APPLIANCES : A Well-Stocked Kitchen Can Serve Banquet Needs in Snack-Size Space


One American dream is a large, luxury kitchen, but size often has to bow to reality when space is at a premium. You don’t have to forgo luxury, though. If you have the money, you can have most of the bells and whistles out there.

“Everything is available for the small kitchen--for example, 18-inch dishwashers and an abundance of sink sizes,” Mark Brody, a New York kitchen designer, says.

Small appliances have two advantages: They help cram a lot of cooking potential into a little space, and they are easy to camouflage when you want to integrate a kitchen into an informal living area.


The drawback, according to Brody, is that while there are a lot of low-end pieces of the residential hotel refrigerator and hot-plate variety, and there are plenty of big-ticket items, the middle ground is rather barren.

Brody used two space-saver refrigeration units from Sub-Zero Freezer Co. of Madison, Wis., for the kitchen in a downtown New York City loft. He chose them because they are narrower and more flexible than the standard box. There are even extra two-drawer units that fit under the counter, providing added space. Prices are steep, starting at $2,300 each, plus installation and veneer.

Since the Sub-Zero units can be covered in veneer and there’s not even a telltale grille visible, there’s nothing to identify them as “kitchen stuff.” This especially appealed to Brody for the loft design.
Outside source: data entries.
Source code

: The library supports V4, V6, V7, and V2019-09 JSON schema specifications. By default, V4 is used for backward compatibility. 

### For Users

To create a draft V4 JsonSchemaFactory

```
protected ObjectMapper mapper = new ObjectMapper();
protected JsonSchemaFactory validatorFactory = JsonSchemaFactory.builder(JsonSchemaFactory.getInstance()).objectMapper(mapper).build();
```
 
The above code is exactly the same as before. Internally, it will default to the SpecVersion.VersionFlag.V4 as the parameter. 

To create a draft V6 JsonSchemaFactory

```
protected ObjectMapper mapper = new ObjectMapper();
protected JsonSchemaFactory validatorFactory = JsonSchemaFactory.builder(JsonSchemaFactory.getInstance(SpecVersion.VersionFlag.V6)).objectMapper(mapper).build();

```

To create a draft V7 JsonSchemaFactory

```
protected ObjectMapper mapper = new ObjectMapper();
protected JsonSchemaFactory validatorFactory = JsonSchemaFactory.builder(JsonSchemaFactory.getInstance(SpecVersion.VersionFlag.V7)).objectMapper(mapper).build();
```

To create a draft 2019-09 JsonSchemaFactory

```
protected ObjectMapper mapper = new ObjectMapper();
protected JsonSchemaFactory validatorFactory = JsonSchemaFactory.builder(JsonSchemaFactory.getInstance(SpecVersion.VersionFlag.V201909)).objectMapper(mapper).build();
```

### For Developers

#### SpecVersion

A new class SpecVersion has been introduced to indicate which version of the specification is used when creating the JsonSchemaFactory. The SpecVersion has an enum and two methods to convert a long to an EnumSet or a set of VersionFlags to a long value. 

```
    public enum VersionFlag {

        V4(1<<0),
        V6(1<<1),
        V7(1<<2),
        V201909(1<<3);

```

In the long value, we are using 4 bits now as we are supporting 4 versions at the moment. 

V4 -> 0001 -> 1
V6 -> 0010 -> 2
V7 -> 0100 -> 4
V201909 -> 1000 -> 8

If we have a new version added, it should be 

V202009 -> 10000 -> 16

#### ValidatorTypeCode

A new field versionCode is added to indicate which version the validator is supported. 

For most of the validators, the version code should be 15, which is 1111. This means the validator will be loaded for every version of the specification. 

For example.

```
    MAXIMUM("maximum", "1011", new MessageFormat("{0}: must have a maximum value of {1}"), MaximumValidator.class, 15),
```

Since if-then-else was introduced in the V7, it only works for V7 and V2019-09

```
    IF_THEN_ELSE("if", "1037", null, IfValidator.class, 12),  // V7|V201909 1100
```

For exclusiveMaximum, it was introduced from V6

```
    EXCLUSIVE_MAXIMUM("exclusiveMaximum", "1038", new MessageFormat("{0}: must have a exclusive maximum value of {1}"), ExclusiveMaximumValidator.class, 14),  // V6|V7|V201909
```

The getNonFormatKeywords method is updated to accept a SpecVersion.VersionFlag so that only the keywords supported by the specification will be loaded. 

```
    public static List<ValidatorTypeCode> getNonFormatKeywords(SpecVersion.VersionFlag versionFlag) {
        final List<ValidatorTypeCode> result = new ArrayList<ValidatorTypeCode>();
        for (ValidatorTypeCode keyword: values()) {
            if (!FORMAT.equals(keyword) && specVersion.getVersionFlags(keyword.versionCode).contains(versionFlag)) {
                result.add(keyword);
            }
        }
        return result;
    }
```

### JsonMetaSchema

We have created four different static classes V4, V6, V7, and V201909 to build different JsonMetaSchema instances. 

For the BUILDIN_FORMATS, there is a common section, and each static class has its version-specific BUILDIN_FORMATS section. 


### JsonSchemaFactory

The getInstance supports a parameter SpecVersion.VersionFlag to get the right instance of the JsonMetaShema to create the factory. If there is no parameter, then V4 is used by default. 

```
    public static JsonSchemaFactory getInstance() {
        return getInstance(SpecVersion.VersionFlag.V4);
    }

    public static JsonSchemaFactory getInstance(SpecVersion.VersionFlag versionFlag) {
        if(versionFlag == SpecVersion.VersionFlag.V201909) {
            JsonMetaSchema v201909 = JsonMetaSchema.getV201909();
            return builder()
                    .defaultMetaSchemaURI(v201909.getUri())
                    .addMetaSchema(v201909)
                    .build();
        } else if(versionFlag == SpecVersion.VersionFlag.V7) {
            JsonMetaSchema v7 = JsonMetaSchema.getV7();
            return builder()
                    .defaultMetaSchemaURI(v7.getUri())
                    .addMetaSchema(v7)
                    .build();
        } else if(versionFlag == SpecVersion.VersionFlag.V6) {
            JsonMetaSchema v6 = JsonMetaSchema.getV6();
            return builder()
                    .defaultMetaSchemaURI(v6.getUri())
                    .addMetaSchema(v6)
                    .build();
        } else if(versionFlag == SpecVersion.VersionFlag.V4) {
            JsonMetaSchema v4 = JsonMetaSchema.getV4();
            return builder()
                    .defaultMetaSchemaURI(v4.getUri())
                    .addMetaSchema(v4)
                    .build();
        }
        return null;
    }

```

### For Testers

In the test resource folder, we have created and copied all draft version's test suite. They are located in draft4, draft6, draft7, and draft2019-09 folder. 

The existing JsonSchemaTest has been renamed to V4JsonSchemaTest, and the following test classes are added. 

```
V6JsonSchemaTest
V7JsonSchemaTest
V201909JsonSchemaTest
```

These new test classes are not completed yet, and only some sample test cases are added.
“The kitchen area measured about 8 by 11 feet,” he says. “And it was open to the rest of the living space, so we wanted to de-emphasize the kitchen feeling. The units are completely concealed behind white wood fronts that match the rest of the cabinetry.”


A vogue for integrating the kitchen into a living area or a great room is what led SieMatic to create a kitchen that would fit along a 12-foot wall.

“A trend in new luxury buildings and individual rehabs in cities like New York, Chicago, Los Angeles and Philadelphia is to get rid of the separate tiny kitchen,” Vincent Moos says. Further, says Moos, spokesman for SieMatic, a German manufacturer of kitchen cabinets with North American headquarters in Langhorne, Pa., when it becomes a part of a larger living area, “the kitchen has to be beautiful because you are going to be looking at it all the time.”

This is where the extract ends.